Shoot at the escape chopper? Grace calls you out with unique dialogue. On Leon’s motorbike, a roadside billboard reads “Learn to steer”—part tutorial, part self-aware jab. During reload animations, the flashlight tucks under Leon’s arm like a real cop’s, and empty mags get dropped while partial ones are kept. It’s Capcom’s way of showing off their attention to small details.

In a ruined basketball court, kick a head through the hoop and a prompt reprimands you: “No time for playing around.” Backtrack to Kendo’s shop and that “toy uncle” bobblehead is now headless, sporting the cryptic message “Just ignore A.” It seems like a cheeky nod to non-canon endings—until you realize it’s the first breadcrumb in a deeper mystery.

After the orphanage escape, grab the severed arm and run it through Grace’s analysis machine. Solve the interface puzzle, and the screen flashes “Let’s play” followed by G, A, U, C. Remember “Just ignore A”? That hint might be your key. U maps to 380,000, C to 4.2 light-years, and G lines up with the moon’s distance. Punching them into Rhodes Hill’s puzzle device yields nothing but disembodied laughter. To this day, no one knows what it means or where to dig next.

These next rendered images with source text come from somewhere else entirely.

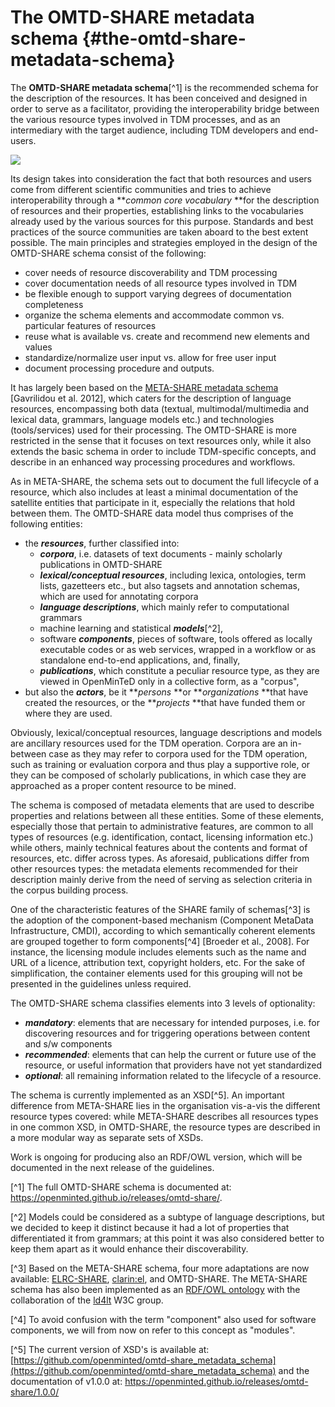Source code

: # The OMTD-SHARE metadata schema {#the-omtd-share-metadata-schema}

The **OMTD-SHARE metadata schema**[^1] is the recommended schema for the description of the resources. It has been conceived and designed in order to serve as a facilitator, providing the interoperability bridge between the various resource types involved in TDM processes, and as an intermediary with the target audience, including TDM developers and end-users. 

![](/assets/OMTD_SchemaOverviewNewcolors.jpg)


Its design takes into consideration the fact that both resources and users come from different scientific communities and tries to achieve interoperability through a **_common core vocabulary_ **for the description of resources and their properties, establishing links to the vocabularies already used by the various sources for this purpose. Standards and best practices of the source communities are taken aboard to the best extent possible. The main principles and strategies employed in the design of the OMTD-SHARE schema consist of the following:

*   cover needs of resource discoverability and TDM processing
*   cover documentation needs of all resource types involved in TDM
*   be flexible enough to support varying degrees of documentation completeness
*   organize the schema elements and accommodate common vs. particular features of resources
*   reuse what is available vs. create and recommend new elements and values
*   standardize/normalize user input vs. allow for free user input
*   document processing procedure and outputs.

It has largely been based on the [META-SHARE metadata schema](http://metashare.ilsp.gr/knowledgebase/homePage) [Gavrilidou et al. 2012], which caters for the description of language resources, encompassing both data (textual, multimodal/multimedia and lexical data, grammars, language models etc.) and technologies (tools/services) used for their processing. The OMTD-SHARE is more restricted in the sense that it focuses on text resources only, while it also extends the basic schema in order to include TDM-specific concepts, and describe in an enhanced way processing procedures and workflows.

As in META-SHARE, the schema sets out to document the full lifecycle of a resource, which also includes at least a minimal documentation of the satellite entities that participate in it, especially the relations that hold between them. The OMTD-SHARE data model thus comprises of the following entities:

*   the **_resources_**, further classified into:
    *   **_corpora_**, i.e. datasets of text documents - mainly scholarly publications in OMTD-SHARE
    *   **_lexical/conceptual resources_**, including lexica, ontologies, term lists, gazetteers etc., but also tagsets and annotation schemas, which are used for annotating corpora
    *   **_language descriptions_**, which mainly refer to computational grammars
    *   machine learning and statistical **_models_**[^2],
    *   software **_components_**, pieces of software, tools offered as locally executable codes or as web services, wrapped in a workflow or as standalone end-to-end applications, and, finally,
    *   **_publications_**, which constitute a peculiar resource type, as they are viewed in OpenMinTeD only in a collective form, as a &quot;corpus&quot;,
*   but also the **_actors_**, be it **_persons_ **or **_organizations_ **that have created the resources, or the **_projects_ **that have funded them or where they are used.

Obviously, lexical/conceptual resources, language descriptions and models are ancillary resources used for the TDM operation. Corpora are an in-between case as they may refer to corpora used for the TDM operation, such as training or evaluation corpora and thus play a supportive role, or they can be composed of scholarly publications, in which case they are approached as a proper content resource to be mined.

The schema is composed of metadata elements that are used to describe properties and relations between all these entities. Some of these elements, especially those that pertain to administrative features, are common to all types of resources (e.g. identification, contact, licensing information etc.) while others, mainly technical features about the contents and format of resources, etc. differ across types. As aforesaid, publications differ from other resources types: the metadata elements recommended for their description mainly derive from the need of serving as selection criteria in the corpus building process.

One of the characteristic features of the SHARE family of schemas[^3] is the adoption of the component-based mechanism (Component MetaData Infrastructure, CMDI), according to which semantically coherent elements are grouped together to form components[^4] [Broeder et al., 2008]. For instance, the licensing module includes elements such as the name and URL of a licence, attribution text, copyright holders, etc. For the sake of simplification, the container elements used for this grouping will not be presented in the guidelines unless required.

The OMTD-SHARE schema classifies elements into 3 levels of optionality:

*   **_mandatory_**: elements that are necessary for intended purposes, i.e. for discovering resources and for triggering operations between content and s/w components
*   **_recommended_**: elements that can help the current or future use of the resource, or useful information that providers have not yet standardized
*   **_optional_**: all remaining information related to the lifecycle of a resource.

The schema is currently implemented as an XSD[^5]. An important difference from META-SHARE lies in the organisation vis-a-vis the different resource types covered: while META-SHARE describes all resources types in one common XSD, in OMTD-SHARE, the resource types are described in a more modular way as separate sets of XSDs.

Work is ongoing for producing also an RDF/OWL version, which will be documented in the next release of the guidelines.

[^1] The full OMTD-SHARE schema is documented at: https://openminted.github.io/releases/omtd-share/.

[^2] Models could be considered as a subtype of language descriptions, but we decided to keep it distinct because it had a lot of properties that differentiated it from grammars; at this point it was also considered better to keep them apart as it would enhance their discoverability.

[^3] Based on the META-SHARE schema, four more adaptations are now available:  [ELRC-SHARE](https://elrc-share.ilsp.gr/documentation/ELRC-SHARE_schema.html), [clarin:el](http://www.clarin.gr/en/content/preparing-documenting-lrs), and OMTD-SHARE. The META-SHARE schema has also been implemented as an [RDF/OWL ontology](http://purl.org/net/def/metashare) with the collaboration of the [ld4lt](https://www.w3.org/community/ld4lt) W3C group.

[^4] To avoid confusion with the term &quot;component&quot; also used for software components, we will from now on refer to this concept as &quot;modules&quot;.

[^5] The current version of XSD&#039;s is available  at: [https://github.com/openminted/omtd-share_metadata_schema](https://github.com/openminted/omtd-share_metadata_schema) and the documentation of v1.0.0 at: https://openminted.github.io/releases/omtd-share/1.0.0/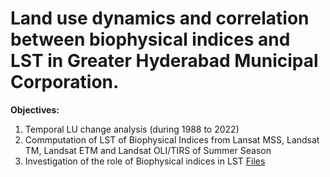 
# Land use dynamics and correlation between biophysical indices and LST in Greater                    Hyderabad Municipal Corporation.

**Objectives:** 
1. Temporal LU change analysis (during 1988 to 2022)
2. Commputation of LST of Biophysical Indices from Lansat MSS, Landsat TM, Landsat                    ETM and Landsat OLI/TIRS of Summer Season  
3. Investigation of the role of Biophysical indices in LST
[Files](#link-test?)


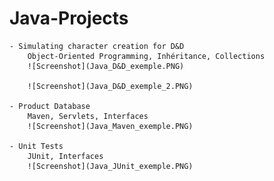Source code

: # Java-Projects

	- Simulating character creation for D&D
		Object-Oriented Programming, Inhéritance, Collections
		![Screenshot](Java_D&D_exemple.PNG)

		![Screenshot](Java_D&D_exemple_2.PNG)

	- Product Database
		Maven, Servlets, Interfaces
		![Screenshot](Java_Maven_exemple.PNG)

	- Unit Tests
		JUnit, Interfaces
		![Screenshot](Java_JUnit_exemple.PNG)
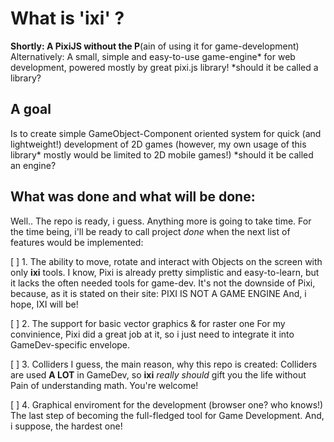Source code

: # What is 'ixi' ?
**Shortly: A PixiJS without the P**(ain of using it for game-development)
Alternatively: A small, simple and easy-to-use game-engine* for web development, powered mostly by great pixi.js library!
*should it be called a library?

## A goal 
Is to create simple GameObject-Component oriented system for quick (and lightweight!) development of 2D games (however, my own usage of this library* mostly would be limited to 2D mobile games!)
*should it be called an engine?

## What was done and what will be done:
Well.. The repo is ready, i guess. Anything more is going to take time.
For the time being, i'll be ready to call project *done* when the next list of features would be implemented:

[ ] 1. The ability to move, rotate and interact with Objects on the screen with only **ixi** tools.
I know, Pixi is already pretty simplistic and easy-to-learn, but it lacks the often needed tools for game-dev. It's not the downside of Pixi, because, as it is stated on their site: PIXI IS NOT A GAME ENGINE
And, i hope, IXI will be!

[ ] 2. The support for basic vector graphics & for raster one
For my convinience, Pixi did a great job at it, so i just need to integrate it into GameDev-specific envelope.

[ ] 3. Colliders 
I guess, the main reason, why this repo is created: 
Colliders are used __A LOT__ in GameDev, so __ixi__ *really should* gift you the life without Pain of understanding math. You're welcome!

[ ] 4. Graphical enviroment for the development (browser one? who knows!)
The last step of becoming the full-fledged tool for Game Development. And, i suppose, the hardest one! 
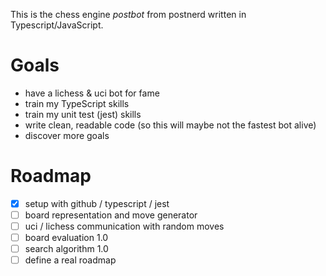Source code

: This is the chess engine _postbot_ from postnerd written in Typescript/JavaScript.

# Goals
- have a lichess & uci bot for fame
- train my TypeScript skills
- train my unit test (jest) skills
- write clean, readable code (so this will maybe not the fastest bot alive)
- discover more goals

# Roadmap
- [x] setup with github / typescript / jest
- [ ] board representation and move generator
- [ ] uci / lichess communication with random moves
- [ ] board evaluation 1.0
- [ ] search algorithm 1.0
- [ ] define a real roadmap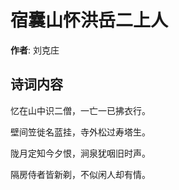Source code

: # 宿囊山怀洪岳二上人

**作者**: 刘克庄

## 诗词内容

忆在山中识二僧，一亡一已拂衣行。

壁间笠徙名蓝挂，寺外松过寿塔生。

陇月定知今夕恨，涧泉犹咽旧时声。

隔房侍者皆新剃，不似闲人却有情。

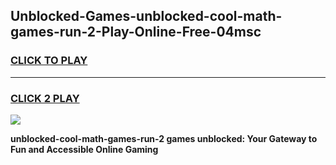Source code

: 
## Unblocked-Games-unblocked-cool-math-games-run-2-Play-Online-Free-04msc
<h3>
<a href="https://premium76.site?title=unblocked-cool-math-games-run-2&ref=26A">CLICK TO PLAY</a></h3>
<hr>

<h3>
<a href="https://premium76.site?title=unblocked-cool-math-games-run-2&ref=26A">CLICK 2 PLAY</a>
  
</h3>

<a href="https://premium76.site?title=unblocked-cool-math-games-run-2&ref=26A"><img src="https://clearcache.store/games.png"></a>


**unblocked-cool-math-games-run-2 games unblocked: Your Gateway to Fun and Accessible Online Gaming**
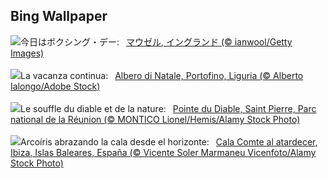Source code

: ## Bing Wallpaper
![](https://www.bing.com/th?id=OHR.MouseholeXmas_JA-JP0779815955_UHD.jpg&w=1000)今日はボクシング・デー:&nbsp;&ensp;[マウゼル, イングランド (© ianwool/Getty Images)](https://www.bing.com/th?id=OHR.MouseholeXmas_JA-JP0779815955_UHD.jpg)
<br><br/>
![](https://www.bing.com/th?id=OHR.ChristmasSeason_IT-IT9715464696_UHD.jpg&w=1000)La vacanza continua:&nbsp;&ensp;[Albero di Natale, Portofino, Liguria (© Alberto Ialongo/Adobe Stock)](https://www.bing.com/th?id=OHR.ChristmasSeason_IT-IT9715464696_UHD.jpg)
<br><br/>
![](https://www.bing.com/th?id=OHR.PointeDiable_FR-FR3649413809_UHD.jpg&w=1000)Le souffle du diable et de la nature:&nbsp;&ensp;[Pointe du Diable, Saint Pierre, Parc national de la Réunion (© MONTICO Lionel/Hemis/Alamy Stock Photo)](https://www.bing.com/th?id=OHR.PointeDiable_FR-FR3649413809_UHD.jpg)
<br><br/>
![](https://www.bing.com/th?id=OHR.SaintStephensDay_ES-ES9179048163_UHD.jpg&w=1000)Arcoíris abrazando la cala desde el horizonte:&nbsp;&ensp;[Cala Comte al atardecer, Ibiza, Islas Baleares, España (© Vicente Soler Marmaneu Vicenfoto/Alamy Stock Photo)](https://www.bing.com/th?id=OHR.SaintStephensDay_ES-ES9179048163_UHD.jpg)
<br><br/>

Resident Evil Requiem is more than a remake—it’s a meta-haunted museum that both celebrates and critiques the series’ quirks. From the frozen tanker outside RPD to the unsolved GAUC puzzle laughing back at you, each secret rewards attention, curiosity, and a willingness to squint at corners most players breeze past. Capcom doesn’t just ask you to survive Raccoon City again—they want you to remember, reconsider, and keep theorizing long after the credits roll.